South East View of Windsor Castle
Coloured engravingpublished 28 July 1783
- About the work
About the artist
George Robertson was a landscape painter, who worked largely in watercolour. He also produced history paintings showing grand scenes from classical mythology or the Bible, and important historical events. He was born in London and studied there at Shipley’s Academy on the Strand (established in 1753) and in Italy. He later played an important role in the training of artists, prior to the foundation of the Royal Academy in 1765. In 1774, Robertson accompanied the historian William Beckford to Jamaica, where he painted six landscapes, which were later engraved. He exhibited at both the Royal Academy and the Society of Artists. Robertson died in 1788 at his home near Elephant and Castle, in London.
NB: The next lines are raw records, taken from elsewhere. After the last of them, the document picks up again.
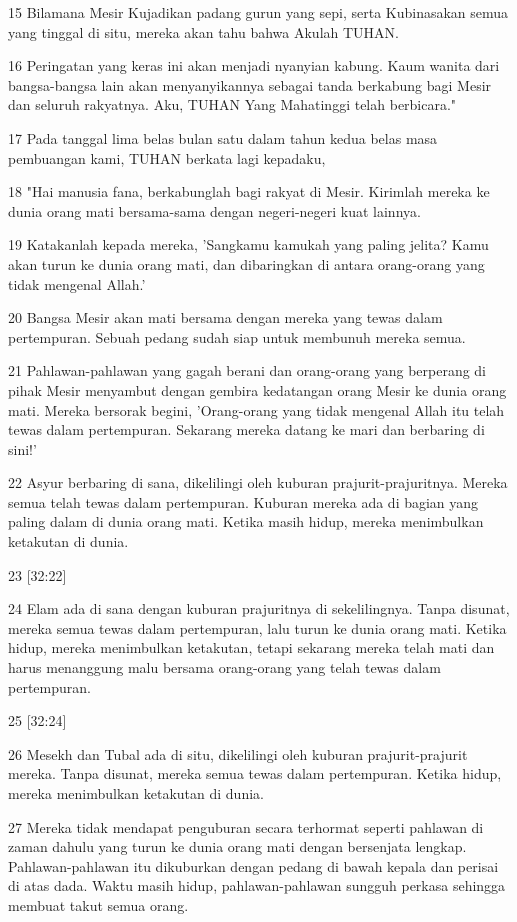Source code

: \par 15 Bilamana Mesir Kujadikan padang gurun yang sepi, serta Kubinasakan semua yang tinggal di situ, mereka akan tahu bahwa Akulah TUHAN.
\par 16 Peringatan yang keras ini akan menjadi nyanyian kabung. Kaum wanita dari bangsa-bangsa lain akan menyanyikannya sebagai tanda berkabung bagi Mesir dan seluruh rakyatnya. Aku, TUHAN Yang Mahatinggi telah berbicara."
\par 17 Pada tanggal lima belas bulan satu dalam tahun kedua belas masa pembuangan kami, TUHAN berkata lagi kepadaku,
\par 18 "Hai manusia fana, berkabunglah bagi rakyat di Mesir. Kirimlah mereka ke dunia orang mati bersama-sama dengan negeri-negeri kuat lainnya.
\par 19 Katakanlah kepada mereka, 'Sangkamu kamukah yang paling jelita? Kamu akan turun ke dunia orang mati, dan dibaringkan di antara orang-orang yang tidak mengenal Allah.'
\par 20 Bangsa Mesir akan mati bersama dengan mereka yang tewas dalam pertempuran. Sebuah pedang sudah siap untuk membunuh mereka semua.
\par 21 Pahlawan-pahlawan yang gagah berani dan orang-orang yang berperang di pihak Mesir menyambut dengan gembira kedatangan orang Mesir ke dunia orang mati. Mereka bersorak begini, 'Orang-orang yang tidak mengenal Allah itu telah tewas dalam pertempuran. Sekarang mereka datang ke mari dan berbaring di sini!'
\par 22 Asyur berbaring di sana, dikelilingi oleh kuburan prajurit-prajuritnya. Mereka semua telah tewas dalam pertempuran. Kuburan mereka ada di bagian yang paling dalam di dunia orang mati. Ketika masih hidup, mereka menimbulkan ketakutan di dunia.
\par 23 [32:22]
\par 24 Elam ada di sana dengan kuburan prajuritnya di sekelilingnya. Tanpa disunat, mereka semua tewas dalam pertempuran, lalu turun ke dunia orang mati. Ketika hidup, mereka menimbulkan ketakutan, tetapi sekarang mereka telah mati dan harus menanggung malu bersama orang-orang yang telah tewas dalam pertempuran.
\par 25 [32:24]
\par 26 Mesekh dan Tubal ada di situ, dikelilingi oleh kuburan prajurit-prajurit mereka. Tanpa disunat, mereka semua tewas dalam pertempuran. Ketika hidup, mereka menimbulkan ketakutan di dunia.
\par 27 Mereka tidak mendapat penguburan secara terhormat seperti pahlawan di zaman dahulu yang turun ke dunia orang mati dengan bersenjata lengkap. Pahlawan-pahlawan itu dikuburkan dengan pedang di bawah kepala dan perisai di atas dada. Waktu masih hidup, pahlawan-pahlawan sungguh perkasa sehingga membuat takut semua orang.

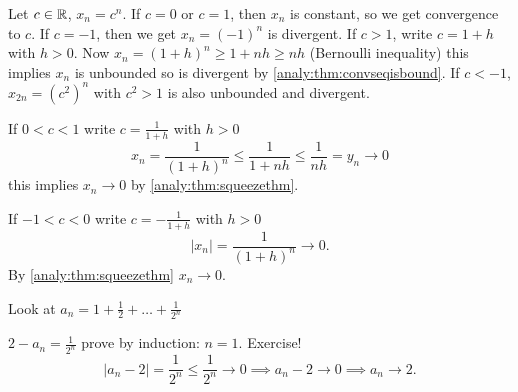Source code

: \documentclass[10pt, a4paper]{article}
\begin{document}
\begin{example}
    Let $c \in \mathbb{R}$, $x_n = c ^ n$.
    If $c = 0$ or $c = 1$,
    then $x_n$ is constant,
    so we get convergence to $c$.
    If $c = -1$,
    then we get $x_n = (-1) ^ n$ is divergent.
    If $c > 1$,
    write $c = 1 + h$ with $h > 0$.
    Now $x_n = (1 + h) ^ n \geq 1 + nh \geq nh$ (Bernoulli inequality)
    this implies $x_n$ is unbounded so is divergent by \autoref{analy:thm:convseqisbound}.
    If $c < -1$,
    $x_{2n} = (c ^ 2) ^ n$ with $c ^ 2 > 1$ is also unbounded and divergent.

    If $0 < c < 1$ write $c = \frac{1}{1 + h}$ with $h > 0$
    \[
    x_n = \frac{1}{(1 + h) ^ n} \leq \frac{1}{1 + nh} \leq \frac{1}{nh} = y_n \to 0
    \]
    this implies $x_n \to 0$ by \autoref{analy:thm:squeezethm}.

    If $-1 < c < 0$ write $c = -\frac{1}{1 + h}$ with $h > 0$
    \[
    |x_n| = \frac{1}{(1 + h) ^ n} \to 0.
    \]
    By \autoref{analy:thm:squeezethm} $x_n \to 0$.
\end{example}

\begin{example}
    Look at $a_n = 1 + \frac{1}{2} + \dotsc + \frac{1}{2 ^ n}$

    $2 - a_n = \frac{1}{2 ^ n}$ prove by induction: $n = 1$.
    Exercise!
    \[
    |a_n - 2| = \frac{1}{2 ^ n} \leq \frac{1}{2 ^ n} \to 0 \implies a_n - 2 \to 0 \implies a_n \to 2.
    \]
\end{example}
\end{document}
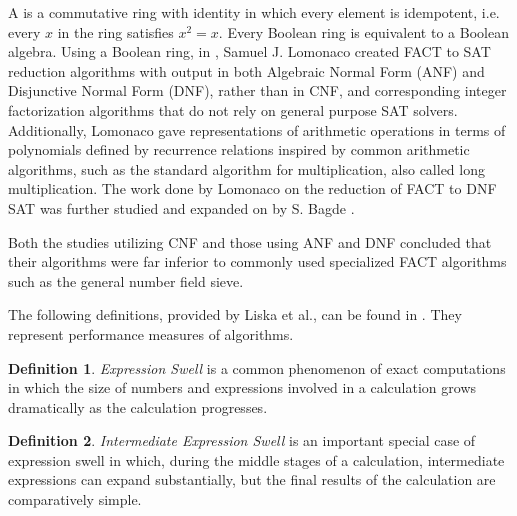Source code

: \documentclass{article}
\theoremstyle{theorem}
\theoremstyle{definition}
\newtheorem*{definition}{Definition}
\theoremstyle{definition}
\begin{document}
A  is a commutative ring with identity in which every element is idempotent, i.e. every $x$ in the ring satisfies $x^2=x$. Every Boolean ring is equivalent to a Boolean algebra. Using a Boolean ring, in \cite{Lomonaco}, Samuel J. Lomonaco created FACT to SAT reduction algorithms with output in both Algebraic Normal Form (ANF) and Disjunctive Normal Form (DNF), rather than in CNF, and corresponding integer factorization algorithms that do not rely on general purpose SAT solvers. Additionally, Lomonaco gave representations of arithmetic operations in terms of polynomials defined by recurrence relations inspired by common arithmetic algorithms, such as the standard algorithm for multiplication, also called long multiplication. The work done by Lomonaco on the reduction of FACT to DNF SAT was further studied and expanded on by S. Bagde \cite{Bagd/2013}.

Both the studies utilizing CNF and those using ANF and DNF concluded that their algorithms were far inferior to commonly used specialized FACT algorithms such as the general number field sieve. 

The following definitions, provided by Liska et al., can be found in \cite{Liska}. They represent performance measures of algorithms.

\begin{definition}
\textit{Expression Swell} is a common phenomenon of exact computations in which the size of numbers and expressions involved in a calculation grows dramatically as the calculation progresses.
\end{definition}

\begin{definition}
\textit{Intermediate Expression Swell} is an important special case of expression swell in which, during the middle stages of a calculation, intermediate expressions can expand substantially, but the final results of the calculation are comparatively simple.
\end{definition}
\end{document}
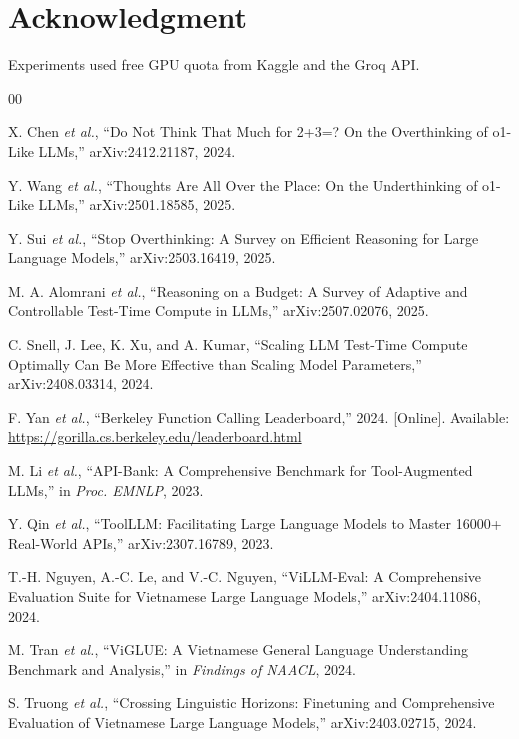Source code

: \documentclass[conference,a4paper]{IEEEtran}
\begin{document}
\section*{Acknowledgment}
Experiments used free GPU quota from Kaggle and the Groq API.

\begin{thebibliography}{00}

X. Chen \emph{et al.}, ``Do Not Think That Much for 2+3=? On the Overthinking
of o1-Like LLMs,'' arXiv:2412.21187, 2024.

Y. Wang \emph{et al.}, ``Thoughts Are All Over the Place: On the Underthinking
of o1-Like LLMs,'' arXiv:2501.18585, 2025.

Y. Sui \emph{et al.}, ``Stop Overthinking: A Survey on Efficient Reasoning for
Large Language Models,'' arXiv:2503.16419, 2025.

M. A. Alomrani \emph{et al.}, ``Reasoning on a Budget: A Survey of Adaptive
and Controllable Test-Time Compute in LLMs,'' arXiv:2507.02076, 2025.

C. Snell, J. Lee, K. Xu, and A. Kumar, ``Scaling LLM Test-Time Compute
Optimally Can Be More Effective than Scaling Model Parameters,''
arXiv:2408.03314, 2024.

F. Yan \emph{et al.}, ``Berkeley Function Calling Leaderboard,'' 2024.
[Online]. Available: \url{https://gorilla.cs.berkeley.edu/leaderboard.html}

M. Li \emph{et al.}, ``API-Bank: A Comprehensive Benchmark for Tool-Augmented
LLMs,'' in \emph{Proc. EMNLP}, 2023.

Y. Qin \emph{et al.}, ``ToolLLM: Facilitating Large Language Models to Master
16000+ Real-World APIs,'' arXiv:2307.16789, 2023.

T.-H. Nguyen, A.-C. Le, and V.-C. Nguyen, ``ViLLM-Eval: A Comprehensive
Evaluation Suite for Vietnamese Large Language Models,'' arXiv:2404.11086,
2024.

M. Tran \emph{et al.}, ``ViGLUE: A Vietnamese General Language Understanding
Benchmark and Analysis,'' in \emph{Findings of NAACL}, 2024.

S. Truong \emph{et al.}, ``Crossing Linguistic Horizons: Finetuning and
Comprehensive Evaluation of Vietnamese Large Language Models,''
arXiv:2403.02715, 2024.


\end{thebibliography}
\end{document}
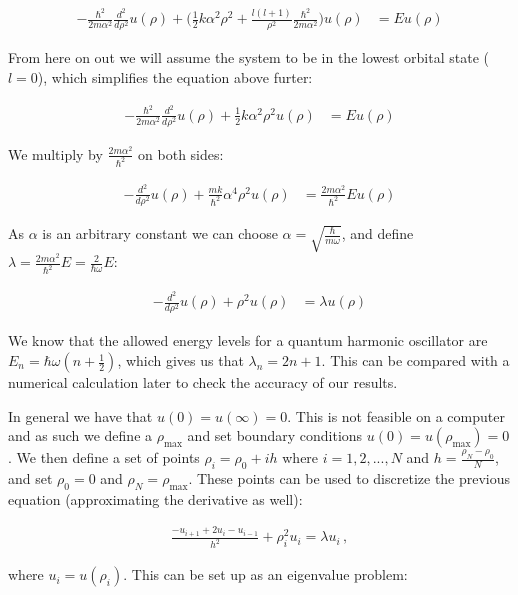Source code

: \documentclass[reprint,english,notitlepage]{revtex4-1}  %
\begin{document}
\begin{align*}
-\frac{\hbar^2}{2m\alpha^2} \frac{d^2}{d\rho^2} u(\rho) + \bigg( \frac{1}{2}k\alpha^2 \rho^2 + \frac{l(l+1)}{\rho^2} \frac{\hbar^2}{2m\alpha^2} \bigg) u(\rho) &= Eu(\rho) 
\end{align*}

From here on out we will assume the system to be in the lowest orbital state ($l=0$), which simplifies the equation above furter:

\begin{align*}
-\frac{\hbar^2}{2m\alpha^2} \frac{d^2}{d\rho^2} u(\rho) + \frac{1}{2}k\alpha^2 \rho^2 u(\rho) &= Eu(\rho) 
\end{align*}

We multiply by $\frac{2m\alpha^2}{\hbar^2}$ on both sides:

\begin{align*}
-\frac{d^2}{d\rho^2} u(\rho) + \frac{mk}{\hbar^2}\alpha^4 \rho^2 u(\rho) &= \frac{2m\alpha^2}{\hbar^2} Eu(\rho) 
\end{align*}

As $\alpha$ is an arbitrary constant we can choose $\alpha = \sqrt{\frac{\hbar}{m \omega}}$, and define $\lambda = \frac{2m\alpha^2}{\hbar^2} E = \frac{2}{\hbar \omega} E$:

\begin{align*}
-\frac{d^2}{d\rho^2} u(\rho) + \rho^2 u(\rho) &= \lambda u(\rho) 
\end{align*}

We know that the allowed energy levels for a quantum harmonic oscillator are $E_n = \hbar \omega (n + \frac{1}{2})$, which gives us that $\lambda_n = 2n+1$. This can be compared with a numerical calculation later to check the accuracy of our results.
 
In general we have that $u(0) = u(\infty) = 0$. This is not feasible on a computer and as such we define a $\rho_{\text{max}}$ and set boundary conditions $u(0) = u(\rho_{\text{max}}) = 0$. We then define a set of points $\rho_i = \rho_0 + ih$ where $i = 1,2,...,N$ and $h = \frac{\rho_N - \rho_0}{N}$, and set $\rho_0 = 0$ and $\rho_N  = \rho_{\text{max}}$. These points can be used to discretize the previous equation (approximating the derivative as well):

\begin{align*}
\frac{-u_{i+1} + 2u_i - u_{i-1}}{h^2} + \rho_i^2 u_i = \lambda u_i \, ,
\end{align*}

where $u_i = u(\rho_i)$. This can be set up as an eigenvalue problem:
\end{document}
London-born engraver James Fittler exhibited two sketches at the Free Society of Artists, aged 17. He studied engraving at the Royal Academy Schools from 21 and exhibited there between 1788 and 1824, becoming an associate in 1800. He was later appointed marine engraver to George III. He contributed to Boydell’s ‘Shakespeare Gallery’ and co-published ‘Views of Weymouth’ (1790-91) and (with Robert Bowyer) an illustrated bible (1795), losing some £1500 in the later venture. He published engravings for John Claude Nattes's ‘Scotia Depicta’ (1804) and made reproductions of Raphael's ‘Cartoons’ (1810). His last published works illustrated Thomas Frognall Dibdin's ‘Account of the Mansion, Books, and Pictures, at Althorp’ (1822). He died aged 77.